"I suppose that is true," he admitted. "But when he is already a rich man, with very simple tastes, I am rather surprised that he should care to meddle with such things."
"Playing at commerce," I remarked, "has become rather a hobby with men of leisure lately."
"And women, too," Blenavon assented. "Rather an ugly hobby, I call it."
A servant entered and addressed Blenavon. "The carriage is at the door, your Lordship," he announced.
Blenavon glanced at his watch and rose.
"I shall have to ask you to excuse me, Ducaine," he said. "I was to have dined out to-night, and I must go and make my peace. Another glass of wine?"
I rose at once.
"Nothing more, thank you," I said. "I will just say good-night to your sister."
"She's probably in the drawing-room," he remarked. "If not, I will make your excuses when I see her."

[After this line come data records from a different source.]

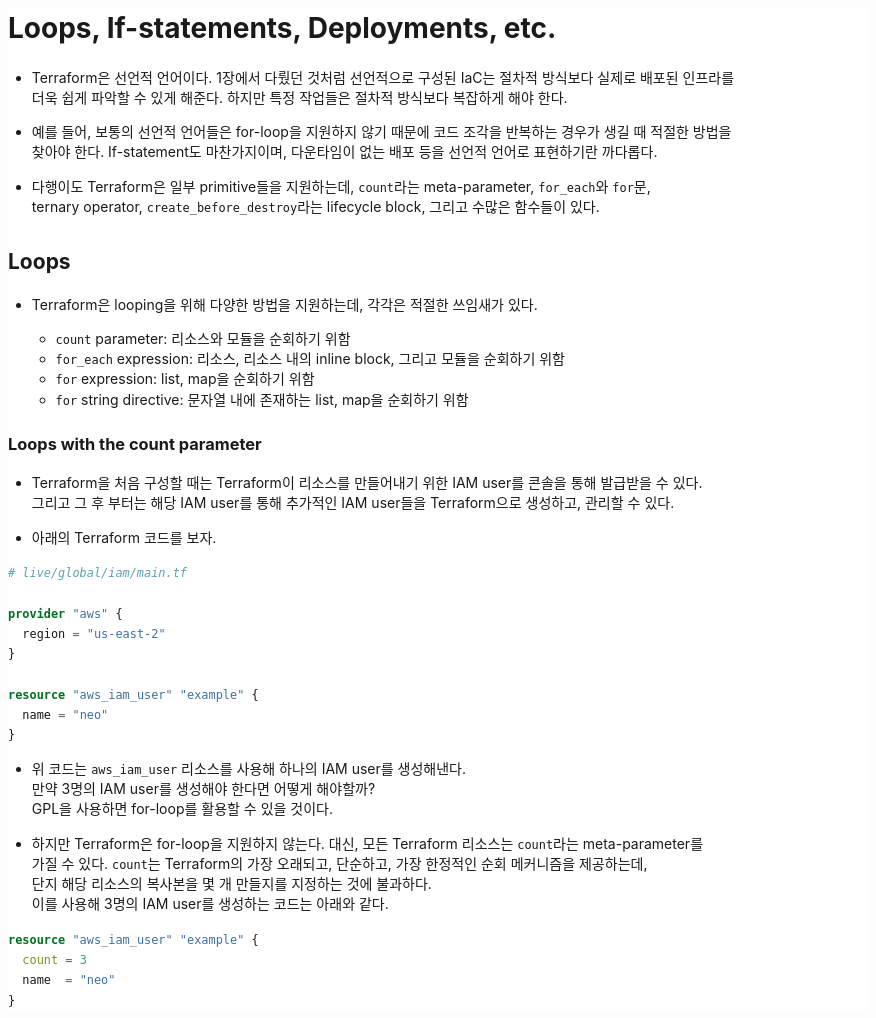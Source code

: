 # Loops, If-statements, Deployments, etc.

- Terraform은 선언적 언어이다. 1장에서 다뤘던 것처럼 선언적으로 구성된 IaC는 절차적 방식보다 실제로 배포된 인프라를  
  더욱 쉽게 파악할 수 있게 해준다. 하지만 특정 작업들은 절차적 방식보다 복잡하게 해야 한다.

- 예를 들어, 보통의 선언적 언어들은 for-loop을 지원하지 않기 때문에 코드 조각을 반복하는 경우가 생길 때 적절한 방법을  
  찾아야 한다. If-statement도 마찬가지이며, 다운타임이 없는 배포 등을 선언적 언어로 표현하기란 까다롭다.

- 다행이도 Terraform은 일부 primitive들을 지원하는데, `count`라는 meta-parameter, `for_each`와 `for`문,  
  ternary operator, `create_before_destroy`라는 lifecycle block, 그리고 수많은 함수들이 있다.

## Loops

- Terraform은 looping을 위해 다양한 방법을 지원하는데, 각각은 적절한 쓰임새가 있다.

  - `count` parameter: 리소스와 모듈을 순회하기 위함
  - `for_each` expression: 리소스, 리소스 내의 inline block, 그리고 모듈을 순회하기 위함
  - `for` expression: list, map을 순회하기 위함
  - `for` string directive: 문자열 내에 존재하는 list, map을 순회하기 위함

### Loops with the count parameter

- Terraform을 처음 구성할 때는 Terraform이 리소스를 만들어내기 위한 IAM user를 콘솔을 통해 발급받을 수 있다.  
  그리고 그 후 부터는 해당 IAM user를 통해 추가적인 IAM user들을 Terraform으로 생성하고, 관리할 수 있다.

- 아래의 Terraform 코드를 보자.

```tf
# live/global/iam/main.tf

provider "aws" {
  region = "us-east-2"
}

resource "aws_iam_user" "example" {
  name = "neo"
}
```

- 위 코드는 `aws_iam_user` 리소스를 사용해 하나의 IAM user를 생성해낸다.  
  만약 3명의 IAM user를 생성해야 한다면 어떻게 해야할까?  
  GPL을 사용하면 for-loop를 활용할 수 있을 것이다.

- 하지만 Terraform은 for-loop을 지원하지 않는다. 대신, 모든 Terraform 리소스는 `count`라는 meta-parameter를  
  가질 수 있다. `count`는 Terraform의 가장 오래되고, 단순하고, 가장 한정적인 순회 메커니즘을 제공하는데,  
  단지 해당 리소스의 복사본을 몇 개 만들지를 지정하는 것에 불과하다.  
  이를 사용해 3명의 IAM user를 생성하는 코드는 아래와 같다.

```tf
resource "aws_iam_user" "example" {
  count = 3
  name  = "neo"
}
```
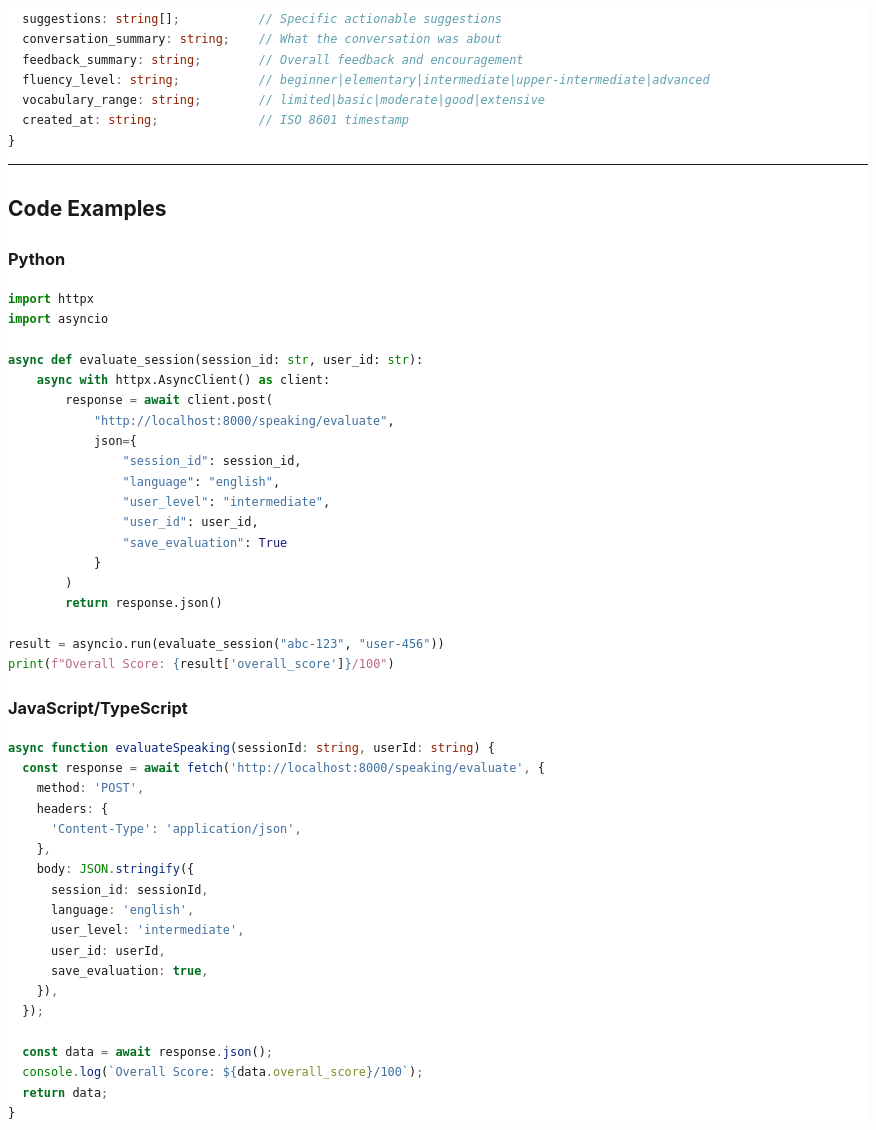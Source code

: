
```typescript
  suggestions: string[];           // Specific actionable suggestions
  conversation_summary: string;    // What the conversation was about
  feedback_summary: string;        // Overall feedback and encouragement
  fluency_level: string;           // beginner|elementary|intermediate|upper-intermediate|advanced
  vocabulary_range: string;        // limited|basic|moderate|good|extensive
  created_at: string;              // ISO 8601 timestamp
}
```

---

## Code Examples

### Python
```python
import httpx
import asyncio

async def evaluate_session(session_id: str, user_id: str):
    async with httpx.AsyncClient() as client:
        response = await client.post(
            "http://localhost:8000/speaking/evaluate",
            json={
                "session_id": session_id,
                "language": "english",
                "user_level": "intermediate",
                "user_id": user_id,
                "save_evaluation": True
            }
        )
        return response.json()

result = asyncio.run(evaluate_session("abc-123", "user-456"))
print(f"Overall Score: {result['overall_score']}/100")
```

### JavaScript/TypeScript
```typescript
async function evaluateSpeaking(sessionId: string, userId: string) {
  const response = await fetch('http://localhost:8000/speaking/evaluate', {
    method: 'POST',
    headers: {
      'Content-Type': 'application/json',
    },
    body: JSON.stringify({
      session_id: sessionId,
      language: 'english',
      user_level: 'intermediate',
      user_id: userId,
      save_evaluation: true,
    }),
  });

  const data = await response.json();
  console.log(`Overall Score: ${data.overall_score}/100`);
  return data;
}
```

Blenavon hurried out. A few moments later I heard the wheels of his carriage pass the long front of the house and turn down the avenue. I lingered for a moment where I was. The small oak table at which we had dined seemed like an oasis of colour in the midst of an atmosphere of gloom. The room was large and lofty, and the lighting was altogether inadequate. From the walls there frowned through the shadows the warlike faces of generations of Rowchesters. At the farther end of the apartment four armed giants stood grim and ghostlike in the twilight, which seemed to supply their empty frames with the presentment of actual warriors. I looked down upon the table, all agleam with flowers, and fruit, and silver, over which shone the red glow of the shaded lamps. Exactly opposite to me, in that chair now pushed carelessly back, she had sat, so close that my hand could have touched hers at any moment, so close that I had been able to wonder more than ever before at the marvellous whiteness of her skin, the perfection of her small, finely-shaped features, the strange sphinxlike expression of her face, always suggestive of some great self-restraint, mysterious, and subtly stimulating. And as I stood there she seemed again to be occupying the chair, at first a faint shadowy presence, but gaining with every second shape and outline, until I could scarcely persuade myself that it was not she who sat there, she whose eyes more than once during dinner-time had looked into mine with that curious and instinctive demand for sympathy, even as regards the things of the moment, the passing jest, the most transitory of emotions. A few minutes ago I had felt that I knew her better than ever before in my life, and now the chair was empty. My heart was beating at the imaginary presence of the vainest of shadows. She was going to marry Colonel Mostyn Ray.